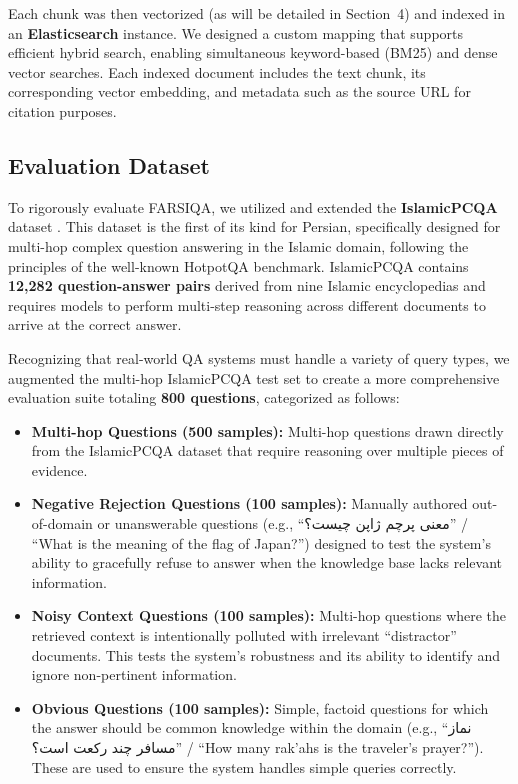 \documentclass[11pt]{article}
\newcommand{\fa}[1]{\textfarsi{#1}}
\begin{document}
Each chunk was then vectorized (as will be detailed in Section~4) and indexed in an \textbf{Elasticsearch} instance. We designed a custom mapping that supports efficient hybrid search, enabling simultaneous keyword-based (BM25) \cite{robertson2009probabilistic} and dense vector searches. Each indexed document includes the text chunk, its corresponding vector embedding, and metadata such as the source URL for citation purposes.

\subsection{Evaluation Dataset}

To rigorously evaluate FARSIQA, we utilized and extended the \textbf{IslamicPCQA} dataset \cite{11075543}. This dataset is the first of its kind for Persian, specifically designed for multi-hop complex question answering in the Islamic domain, following the principles of the well-known HotpotQA benchmark. IslamicPCQA contains \textbf{12,282 question-answer pairs} derived from nine Islamic encyclopedias and requires models to perform multi-step reasoning across different documents to arrive at the correct answer.

Recognizing that real-world QA systems must handle a variety of query types, we augmented the multi-hop IslamicPCQA test set to create a more comprehensive evaluation suite totaling \textbf{800 questions}, categorized as follows:

\begin{itemize}
    \item \textbf{Multi-hop Questions (500 samples):} Multi-hop questions drawn directly from the IslamicPCQA dataset that require reasoning over multiple pieces of evidence.
  \item \textbf{Negative Rejection Questions (100 samples):} Manually authored out-of-domain or unanswerable questions (e.g., ``\fa{معنی پرچم ژاپن چیست؟}'' / ``What is the meaning of the flag of Japan?'') designed to test the system's ability to gracefully refuse to answer when the knowledge base lacks relevant information.
    \item \textbf{Noisy Context Questions (100 samples):} Multi-hop questions where the retrieved context is intentionally polluted with irrelevant ``distractor'' documents. This tests the system's robustness and its ability to identify and ignore non-pertinent information.
  \item \textbf{Obvious Questions (100 samples):} Simple, factoid questions for which the answer should be common knowledge within the domain (e.g., ``\fa{نماز مسافر چند رکعت است؟}'' / ``How many rak'ahs is the traveler's prayer?''). These are used to ensure the system handles simple queries correctly.
\end{itemize}
\end{document}
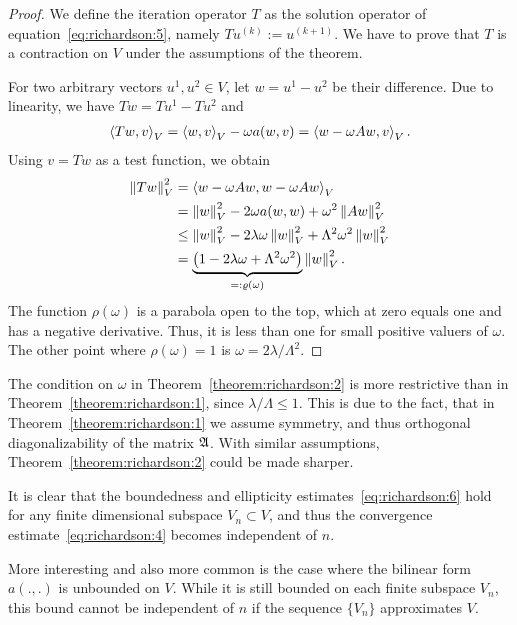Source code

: \begin{proof}
  We define the iteration operator $T$ as the solution operator of
  equation~\eqref{eq:richardson:5}, namely $T u^{(k)} := u^{(k+1)}$. We
  have to prove that $T$ is a contraction on $V$ under the assumptions
  of the theorem.

  For two arbitrary vectors $u^1, u^2 \in V$, let $w = u^1-u^2$ be
  their difference. Due to linearity, we have $T w = T u^1-T u^2$ and
  \begin{gather*}
    \scal(T w,v)_V = \scal(w,v)_V - \omega a(w,v) = \scal(w-\omega A w,v)_V.
  \end{gather*}
  Using $v=Tw$ as a test function, we obtain
  \begin{align*}
    \norm{Tw}_V^2
    & = \scal(w-\omega A w,w-\omega A w)_V \\
    &= \norm{w}_V^2 - 2\omega a(w,w) + \omega^2 \norm{Aw}_V^2\\
    & \le \norm{w}_V^2 - 2\lambda\omega \norm{w}_V^2
    +  \Lambda^2 \omega^2\norm{w}_V^2\\
    & = \underbrace{\bigl(1-2\lambda\omega
      + \Lambda^2\omega^2\bigr)}_{=:\rho(\omega)} \norm{w}_V^2.
  \end{align*}
  The function $\rho(\omega)$ is a parabola open to the top, which
  at zero equals one and has a negative derivative. Thus, it is less
  than one for small positive valuers of $\omega$. The other
  point where $\rho(\omega) = 1$ is $\omega = 2\lambda/\Lambda^2$.
\end{proof}

\begin{note}
  The condition on $\omega$ in Theorem~\ref{theorem:richardson:2} is
  more restrictive than in Theorem~\ref{theorem:richardson:1}, since
  $\lambda/\Lambda \le 1$. This is
  due to the fact, that in Theorem~\ref{theorem:richardson:1} we
  assume symmetry, and thus orthogonal diagonalizability of the matrix
  $\mathfrak{A}$. With similar assumptions,
  Theorem~\ref{theorem:richardson:2} could be made sharper.
\end{note}

\begin{note}
  It is clear that the boundedness and ellipticity
  estimates~\eqref{eq:richardson:6} hold for any finite dimensional
  subspace $V_n\subset V$, and thus the convergence
  estimate~\eqref{eq:richardson:4} becomes independent of $n$.
  
  More interesting and also more common is the case where the bilinear form
  $a(.,.)$ is unbounded on $V$. While it is still bounded on each
  finite subspace $V_n$, this bound cannot be independent of $n$ if
  the sequence $\{V_n\}$ approximates $V$.
\end{note}  

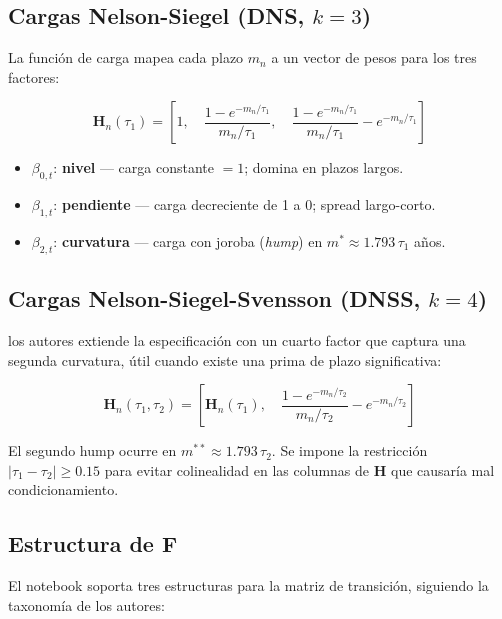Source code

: \documentclass[12pt, a4paper]{article}
\theoremstyle{plain}
\theoremstyle{definition}
\theoremstyle{remark}
\newcommand{\bH}{\mathbf{H}}
\newcommand{\bF}{\mathbf{F}}
\begin{document}
\subsection{Cargas Nelson-Siegel (DNS, $k=3$)}

La función de carga mapea cada plazo $m_n$ a un vector de pesos para los tres factores:

\begin{equation}
  \bH_n(\tau_1) = \left[1, \quad
    \frac{1-e^{-m_n/\tau_1}}{m_n/\tau_1}, \quad
    \frac{1-e^{-m_n/\tau_1}}{m_n/\tau_1} - e^{-m_n/\tau_1}
  \right]
  \label{eq:ns_loadings}
\end{equation}

\begin{itemize}[leftmargin=1.5em]
  \item $\beta_{0,t}$: \textbf{nivel} — carga constante $= 1$; domina en plazos largos.
  \item $\beta_{1,t}$: \textbf{pendiente} — carga decreciente de 1 a 0; spread largo-corto.
  \item $\beta_{2,t}$: \textbf{curvatura} — carga con joroba (\emph{hump}) en
        $m^* \approx 1.793\,\tau_1$ años.
\end{itemize}

\subsection{Cargas Nelson-Siegel-Svensson (DNSS, $k=4$)}

los autores extiende la especificación con un cuarto factor que captura
una segunda curvatura, útil cuando existe una prima de plazo significativa:

\begin{equation}
  \bH_n(\tau_1,\tau_2) = \left[\bH_n(\tau_1), \quad
    \frac{1-e^{-m_n/\tau_2}}{m_n/\tau_2} - e^{-m_n/\tau_2}
  \right]
  \label{eq:nss_loadings}
\end{equation}

El segundo hump ocurre en $m^{**} \approx 1.793\,\tau_2$. Se impone la
restricción $|\tau_1 - \tau_2| \geq 0.15$ para evitar colinealidad en las
columnas de $\bH$ que causaría mal condicionamiento.

\subsection{Estructura de $\bF$}

El notebook soporta tres estructuras para la matriz de transición,
siguiendo la taxonomía de los autores:
\end{document}
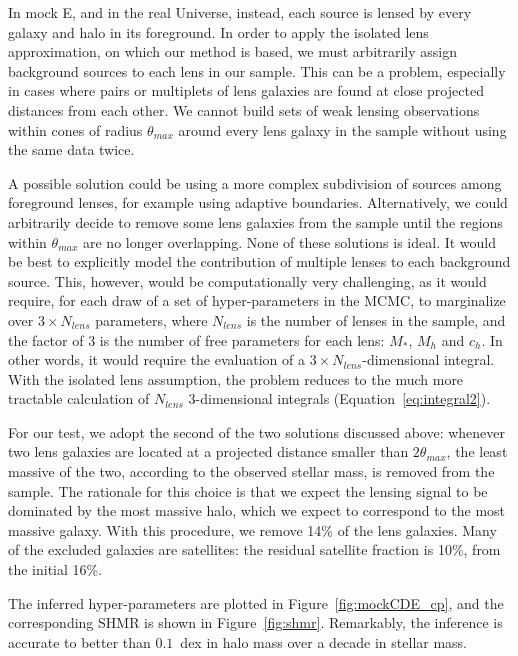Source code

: \documentclass[usenatbib]{mnras}
\def\thetamax{\theta_{max}}
\def\mstar{M_*}
\def\mhalo{M_{h}}
\def\chalo{c_{h}}
\def\Fref#1{Figure~\ref{#1}\xspace}
\def\Eref#1{Equation~\ref{#1}\xspace}
\begin{document}
In mock E, and in the real Universe, instead, each source is lensed by every galaxy and halo in its foreground. 
In order to apply the isolated lens approximation, on which our method is based, we must arbitrarily assign background sources to each lens in our sample.
This can be a problem, especially in cases where pairs or multiplets of lens galaxies are found at close projected distances from each other.
We cannot build sets of weak lensing observations within cones of radius $\thetamax$ around every lens galaxy in the sample without using the same data twice.

A possible solution could be using a more complex subdivision of sources among foreground lenses, for example using adaptive boundaries.
Alternatively, we could arbitrarily decide to remove some lens galaxies from the sample until the regions within $\thetamax$ are no longer overlapping.
None of these solutions is ideal.
It would be best to explicitly model the contribution of multiple lenses to each background source. 
This, however, would be computationally very challenging, as it would require, for each draw of a set of hyper-parameters in the MCMC, to marginalize over $3\times N_{lens}$ parameters, where $N_{lens}$ is the number of lenses in the sample, and the factor of $3$ is the number of free parameters for each lens: $\mstar$, $\mhalo$ and $\chalo$. In other words, it would require the evaluation of a $3\times N_{lens}$-dimensional integral. With the isolated lens assumption, the problem reduces to the much more tractable calculation of $N_{lens}$ $3$-dimensional integrals (\Eref{eq:integral2}).

For our test, we adopt the second of the two solutions discussed above: whenever two lens galaxies are located at a projected distance smaller than $2\thetamax$, the least massive of the two, according to the observed stellar mass, is removed from the sample.
The rationale for this choice is that we expect the lensing signal to be dominated by the most massive halo, which we expect to correspond to the most massive galaxy.
With this procedure, we remove 14\% of the lens galaxies.
Many of the excluded galaxies are satellites: the residual satellite fraction is 10\%, from the initial 16\%.

The inferred hyper-parameters are plotted in \Fref{fig:mockCDE_cp}, and the corresponding SHMR is shown in \Fref{fig:shmr}. 
Remarkably, the inference is accurate to better than $0.1$~dex in halo mass over a decade in stellar mass.
\end{document}
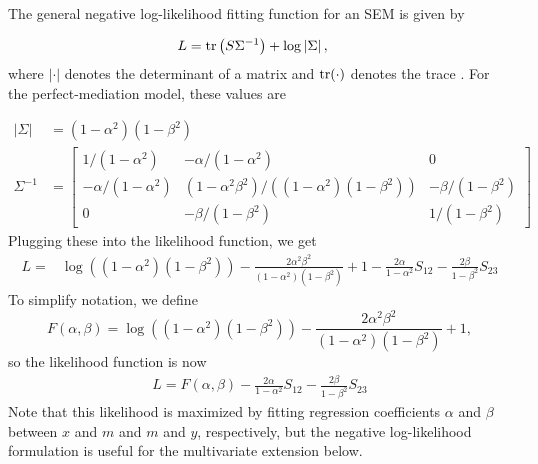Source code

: \documentclass[
]{article}
\begin{document}
The general negative log-likelihood fitting function for an SEM is given
by

\begin{align}
\label{eq:loglikelihood}
L &= {\rm tr}\left(S \Sigma^{-1}\right) + \log\left|\Sigma\right|,
\end{align} where \(|\cdot|\) denotes the determinant of a matrix and
\({\rm tr}(\cdot)\) denotes the trace \cite{bollen2014structural}. For
the perfect-mediation model, these values are

\begin{align}
\left|\Sigma\right| &= (1-\alpha^2)(1-\beta^2) \\
\Sigma^{-1} &= 
  \begin{bmatrix}
1/(1-\alpha^2) & -\alpha/(1-\alpha^2) & 0 \\
-\alpha/(1-\alpha^2) & (1-\alpha^2\beta^2)/\left((1-\alpha^2)(1-\beta^2)\right) & -\beta/(1-\beta^2) \\
0 & -\beta/(1-\beta^2) & 1/(1-\beta^2)
\end{bmatrix}
\end{align} Plugging these into the likelihood function, we get
\begin{align}
\label{eqn:mediation_loglikelihood}
L = &\log\left((1-\alpha^2)(1-\beta^2)\right) - \frac{2\alpha^2\beta^2}{(1-\alpha^2)(1-\beta^2)} + 1 - \frac{2\alpha}{1-\alpha^2} S_{12} - \frac{2\beta}{1-\beta^2} S_{23}
\end{align} To simplify notation, we define \begin{equation}
F(\alpha,\beta) = \log\left((1-\alpha^2)(1-\beta^2)\right) - \frac{2\alpha^2\beta^2}{(1-\alpha^2)(1-\beta^2)} + 1,
\end{equation} so the likelihood function is now \begin{align}
\label{eqn:mediation_loglikelihood_simple}
L = F(\alpha, \beta) - \frac{2\alpha}{1-\alpha^2} S_{12} - \frac{2\beta}{1-\beta^2} S_{23}
\end{align} Note that this likelihood is maximized by fitting regression
coefficients \(\alpha\) and \(\beta\) between \(x\) and \(m\) and \(m\)
and \(y\), respectively, but the negative log-likelihood formulation is
useful for the multivariate extension below.
\end{document}
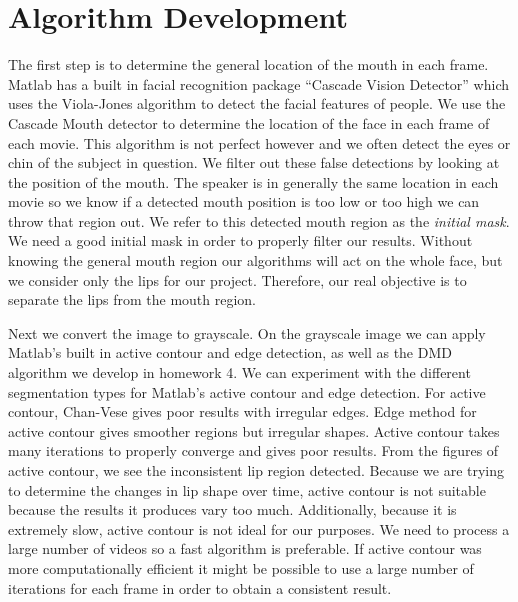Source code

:\documentclass{article}
\begin{document}
\section{Algorithm Development}

The first step is to determine the general location of the mouth in each frame. Matlab has a built in facial recognition package ``Cascade Vision Detector'' which uses the Viola-Jones algorithm to detect the facial features of people. We use the Cascade Mouth detector to determine the location of the face in each frame of each movie. This algorithm is not perfect however and we often detect the eyes or chin of the subject in question. We filter out these false detections by looking at the position of the mouth. The speaker is in generally the same location in each movie so we know if a detected mouth position is too low or too high we can throw that region out. We refer to this detected mouth region as the \textit{initial mask}. We need a good initial mask in order to properly filter our results. Without knowing the general mouth region our algorithms will act on the whole face, but we consider only the lips for our project. Therefore, our real objective is to separate the lips from the mouth region.\par
Next we convert the image to grayscale. On the grayscale image we can apply Matlab's built in active contour and edge detection, as well as the DMD algorithm we develop in homework 4. We can experiment with the different segmentation types for Matlab's active contour and edge detection. For active contour, Chan-Vese gives poor results with irregular edges. Edge method for active contour gives smoother regions but irregular shapes. Active contour takes many iterations to properly converge and gives poor results. From the figures of active contour, we see the inconsistent lip region detected. Because we are trying to determine the changes in lip shape over time, active contour is not suitable because the results it produces vary too much. Additionally, because it is extremely slow, active contour is not ideal for our purposes. We need to process a large number of videos so a fast algorithm is preferable. If active contour was more computationally efficient it might be possible to use a large number of iterations for each frame in order to obtain a consistent result.  \par
\end{document}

* _Problem to solve_
Count each line of the material that includes the string "Siegel", then give only the total.

* _Your solution_
2